▸ Task requirements
Of the material below, the lines to be retyped are those from the line containing "Notice how the" through the line containing "## Best Practices", inclusive; reproduce them exactly.

=== Section Start ===

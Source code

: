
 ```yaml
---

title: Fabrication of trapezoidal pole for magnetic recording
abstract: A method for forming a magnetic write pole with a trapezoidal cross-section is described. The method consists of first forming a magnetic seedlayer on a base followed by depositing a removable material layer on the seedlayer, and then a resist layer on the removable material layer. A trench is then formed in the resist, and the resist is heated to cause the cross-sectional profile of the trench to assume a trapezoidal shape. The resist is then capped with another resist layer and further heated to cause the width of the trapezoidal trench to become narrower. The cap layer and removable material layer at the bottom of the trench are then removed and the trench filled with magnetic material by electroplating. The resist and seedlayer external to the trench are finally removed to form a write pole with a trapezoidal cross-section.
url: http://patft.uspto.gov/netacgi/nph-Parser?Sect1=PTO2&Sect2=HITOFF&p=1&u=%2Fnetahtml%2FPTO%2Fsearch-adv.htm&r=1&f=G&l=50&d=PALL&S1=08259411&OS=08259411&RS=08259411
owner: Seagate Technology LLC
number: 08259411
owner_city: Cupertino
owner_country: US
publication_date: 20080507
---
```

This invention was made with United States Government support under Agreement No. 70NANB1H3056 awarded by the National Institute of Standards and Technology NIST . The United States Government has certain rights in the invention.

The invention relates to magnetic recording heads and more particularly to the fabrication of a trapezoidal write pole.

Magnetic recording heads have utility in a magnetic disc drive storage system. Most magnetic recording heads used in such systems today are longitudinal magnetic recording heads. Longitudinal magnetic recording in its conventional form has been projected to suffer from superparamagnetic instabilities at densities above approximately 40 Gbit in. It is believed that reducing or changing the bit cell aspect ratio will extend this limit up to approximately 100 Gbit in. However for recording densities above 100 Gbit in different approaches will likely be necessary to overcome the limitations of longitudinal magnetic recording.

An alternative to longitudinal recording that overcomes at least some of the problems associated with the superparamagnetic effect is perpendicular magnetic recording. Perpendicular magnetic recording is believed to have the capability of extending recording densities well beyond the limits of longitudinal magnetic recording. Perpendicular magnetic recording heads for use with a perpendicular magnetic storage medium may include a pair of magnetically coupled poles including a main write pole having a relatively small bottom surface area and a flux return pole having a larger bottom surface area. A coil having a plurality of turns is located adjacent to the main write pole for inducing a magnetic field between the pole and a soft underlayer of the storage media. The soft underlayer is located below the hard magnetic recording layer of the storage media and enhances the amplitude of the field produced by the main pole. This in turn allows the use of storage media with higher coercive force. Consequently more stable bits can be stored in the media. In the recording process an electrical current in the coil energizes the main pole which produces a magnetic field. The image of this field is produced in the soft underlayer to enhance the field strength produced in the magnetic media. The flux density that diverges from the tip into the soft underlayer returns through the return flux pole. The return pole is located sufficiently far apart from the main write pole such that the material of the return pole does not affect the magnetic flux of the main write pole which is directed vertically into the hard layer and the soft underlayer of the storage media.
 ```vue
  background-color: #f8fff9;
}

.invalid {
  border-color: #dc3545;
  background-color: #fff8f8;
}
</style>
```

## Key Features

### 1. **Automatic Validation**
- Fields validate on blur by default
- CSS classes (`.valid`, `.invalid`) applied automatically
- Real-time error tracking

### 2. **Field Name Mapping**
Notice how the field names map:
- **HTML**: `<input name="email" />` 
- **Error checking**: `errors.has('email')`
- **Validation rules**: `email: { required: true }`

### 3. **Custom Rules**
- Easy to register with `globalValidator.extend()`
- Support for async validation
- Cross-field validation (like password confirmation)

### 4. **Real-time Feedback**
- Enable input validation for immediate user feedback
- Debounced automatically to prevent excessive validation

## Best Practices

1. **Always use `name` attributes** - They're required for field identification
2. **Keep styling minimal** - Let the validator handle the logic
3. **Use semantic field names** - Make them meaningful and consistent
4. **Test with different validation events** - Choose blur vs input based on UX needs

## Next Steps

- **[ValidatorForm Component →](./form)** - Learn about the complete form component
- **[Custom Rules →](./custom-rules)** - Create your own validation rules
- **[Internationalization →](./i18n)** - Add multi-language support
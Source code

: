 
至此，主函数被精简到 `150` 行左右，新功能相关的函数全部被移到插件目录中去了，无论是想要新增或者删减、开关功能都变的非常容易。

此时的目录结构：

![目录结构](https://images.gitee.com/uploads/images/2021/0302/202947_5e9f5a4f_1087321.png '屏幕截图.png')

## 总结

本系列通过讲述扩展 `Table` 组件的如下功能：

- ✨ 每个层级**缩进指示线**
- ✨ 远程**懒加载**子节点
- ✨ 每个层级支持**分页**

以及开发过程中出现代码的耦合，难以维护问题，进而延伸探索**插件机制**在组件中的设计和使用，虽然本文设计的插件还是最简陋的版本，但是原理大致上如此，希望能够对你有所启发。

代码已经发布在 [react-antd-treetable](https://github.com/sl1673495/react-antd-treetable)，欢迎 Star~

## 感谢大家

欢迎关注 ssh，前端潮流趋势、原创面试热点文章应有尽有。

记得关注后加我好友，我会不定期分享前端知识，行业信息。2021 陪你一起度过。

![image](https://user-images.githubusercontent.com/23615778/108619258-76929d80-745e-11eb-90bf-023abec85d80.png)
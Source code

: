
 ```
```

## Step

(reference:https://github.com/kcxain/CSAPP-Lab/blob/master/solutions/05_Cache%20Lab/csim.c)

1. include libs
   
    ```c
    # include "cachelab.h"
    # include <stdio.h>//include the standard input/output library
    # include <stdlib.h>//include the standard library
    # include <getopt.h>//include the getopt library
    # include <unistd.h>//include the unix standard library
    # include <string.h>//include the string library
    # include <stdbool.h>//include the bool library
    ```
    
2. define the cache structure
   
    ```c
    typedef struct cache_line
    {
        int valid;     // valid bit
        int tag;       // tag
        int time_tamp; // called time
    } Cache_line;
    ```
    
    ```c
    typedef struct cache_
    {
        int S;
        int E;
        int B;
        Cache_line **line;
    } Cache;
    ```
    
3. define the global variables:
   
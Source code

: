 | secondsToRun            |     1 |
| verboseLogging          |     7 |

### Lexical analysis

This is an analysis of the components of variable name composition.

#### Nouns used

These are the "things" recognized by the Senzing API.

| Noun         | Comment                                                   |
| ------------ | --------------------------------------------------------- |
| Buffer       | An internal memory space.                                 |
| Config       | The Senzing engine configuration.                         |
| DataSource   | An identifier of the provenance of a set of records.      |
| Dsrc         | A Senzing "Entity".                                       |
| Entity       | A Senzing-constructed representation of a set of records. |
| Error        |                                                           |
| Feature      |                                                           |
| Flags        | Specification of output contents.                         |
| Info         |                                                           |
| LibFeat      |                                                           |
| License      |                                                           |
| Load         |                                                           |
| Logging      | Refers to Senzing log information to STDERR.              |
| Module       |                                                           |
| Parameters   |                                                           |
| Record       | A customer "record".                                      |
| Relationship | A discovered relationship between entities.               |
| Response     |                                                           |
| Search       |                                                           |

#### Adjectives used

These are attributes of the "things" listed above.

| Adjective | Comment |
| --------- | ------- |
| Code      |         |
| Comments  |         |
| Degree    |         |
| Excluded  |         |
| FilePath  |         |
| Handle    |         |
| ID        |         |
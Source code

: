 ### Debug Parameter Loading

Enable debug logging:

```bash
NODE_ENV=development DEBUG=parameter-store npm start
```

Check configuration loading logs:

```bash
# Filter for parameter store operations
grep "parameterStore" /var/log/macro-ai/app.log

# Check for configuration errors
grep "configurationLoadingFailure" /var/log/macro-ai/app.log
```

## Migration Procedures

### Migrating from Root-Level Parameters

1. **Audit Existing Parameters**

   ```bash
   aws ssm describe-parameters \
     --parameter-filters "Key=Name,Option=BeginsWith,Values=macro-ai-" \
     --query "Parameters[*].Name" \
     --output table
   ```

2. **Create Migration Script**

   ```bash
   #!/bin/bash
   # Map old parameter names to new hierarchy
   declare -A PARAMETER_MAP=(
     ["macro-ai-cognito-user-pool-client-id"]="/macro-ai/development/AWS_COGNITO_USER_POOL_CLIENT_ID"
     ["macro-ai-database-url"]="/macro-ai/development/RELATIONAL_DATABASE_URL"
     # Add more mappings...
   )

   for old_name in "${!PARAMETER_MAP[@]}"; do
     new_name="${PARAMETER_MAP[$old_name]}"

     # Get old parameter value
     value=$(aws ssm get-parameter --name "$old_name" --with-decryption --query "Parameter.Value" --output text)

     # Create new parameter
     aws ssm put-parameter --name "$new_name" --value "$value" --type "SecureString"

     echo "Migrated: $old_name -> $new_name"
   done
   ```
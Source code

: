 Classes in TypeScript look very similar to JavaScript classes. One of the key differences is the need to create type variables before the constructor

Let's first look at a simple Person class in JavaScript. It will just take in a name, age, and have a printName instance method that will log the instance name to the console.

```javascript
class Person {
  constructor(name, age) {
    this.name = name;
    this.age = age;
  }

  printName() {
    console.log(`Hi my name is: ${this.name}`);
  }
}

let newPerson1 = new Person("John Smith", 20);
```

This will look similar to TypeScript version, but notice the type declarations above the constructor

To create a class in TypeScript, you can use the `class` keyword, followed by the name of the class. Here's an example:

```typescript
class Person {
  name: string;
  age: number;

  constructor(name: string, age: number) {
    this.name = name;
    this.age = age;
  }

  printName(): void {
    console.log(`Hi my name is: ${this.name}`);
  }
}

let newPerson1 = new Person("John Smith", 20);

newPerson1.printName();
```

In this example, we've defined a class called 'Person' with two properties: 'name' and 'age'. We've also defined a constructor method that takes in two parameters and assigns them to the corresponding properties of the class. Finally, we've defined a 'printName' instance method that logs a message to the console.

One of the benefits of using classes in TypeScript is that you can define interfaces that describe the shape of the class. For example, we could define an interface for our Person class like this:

=== Section End ===

▸ Output of the task
Notice how the field names map:
- **HTML**: `<input name="email" />` 
- **Error checking**: `errors.has('email')`
- **Validation rules**: `email: { required: true }`

### 3. **Custom Rules**
- Easy to register with `globalValidator.extend()`
- Support for async validation
- Cross-field validation (like password confirmation)

### 4. **Real-time Feedback**
- Enable input validation for immediate user feedback
- Debounced automatically to prevent excessive validation

## Best Practices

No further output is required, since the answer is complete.